### DATA FOR THIS EXERCISE
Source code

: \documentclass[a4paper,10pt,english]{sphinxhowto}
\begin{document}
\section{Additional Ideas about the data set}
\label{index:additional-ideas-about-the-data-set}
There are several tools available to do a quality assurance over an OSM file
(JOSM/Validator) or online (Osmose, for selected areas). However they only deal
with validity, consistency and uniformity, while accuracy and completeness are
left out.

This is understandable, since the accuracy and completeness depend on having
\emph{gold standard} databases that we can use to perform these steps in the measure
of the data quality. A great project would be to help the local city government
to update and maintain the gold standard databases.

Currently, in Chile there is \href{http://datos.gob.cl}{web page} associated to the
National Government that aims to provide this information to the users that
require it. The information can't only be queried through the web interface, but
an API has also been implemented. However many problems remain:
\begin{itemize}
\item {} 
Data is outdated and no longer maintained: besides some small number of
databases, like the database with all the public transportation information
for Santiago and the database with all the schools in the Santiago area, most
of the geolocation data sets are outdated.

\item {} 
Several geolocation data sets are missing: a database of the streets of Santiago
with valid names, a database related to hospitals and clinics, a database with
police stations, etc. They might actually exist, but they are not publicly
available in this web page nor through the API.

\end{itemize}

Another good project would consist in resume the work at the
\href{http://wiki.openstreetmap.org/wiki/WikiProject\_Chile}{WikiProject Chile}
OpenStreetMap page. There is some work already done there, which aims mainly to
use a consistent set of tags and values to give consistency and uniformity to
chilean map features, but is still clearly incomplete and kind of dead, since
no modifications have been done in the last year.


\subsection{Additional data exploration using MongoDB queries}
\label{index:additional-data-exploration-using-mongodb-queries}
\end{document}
######
**EXERCISE DETAILS:**
What is needed is every line from the beginning of the data up to and including the line with "databases, like the", given again word for word.

**SOLUTION BELOW:**
Source code

: \documentclass[a4paper,10pt,english]{sphinxhowto}
\begin{document}
\section{Additional Ideas about the data set}
\label{index:additional-ideas-about-the-data-set}
There are several tools available to do a quality assurance over an OSM file
(JOSM/Validator) or online (Osmose, for selected areas). However they only deal
with validity, consistency and uniformity, while accuracy and completeness are
left out.

This is understandable, since the accuracy and completeness depend on having
\emph{gold standard} databases that we can use to perform these steps in the measure
of the data quality. A great project would be to help the local city government
to update and maintain the gold standard databases.

Currently, in Chile there is \href{http://datos.gob.cl}{web page} associated to the
National Government that aims to provide this information to the users that
require it. The information can't only be queried through the web interface, but
an API has also been implemented. However many problems remain:
\begin{itemize}
\item {} 
Data is outdated and no longer maintained: besides some small number of
databases, like the database with all the public transportation information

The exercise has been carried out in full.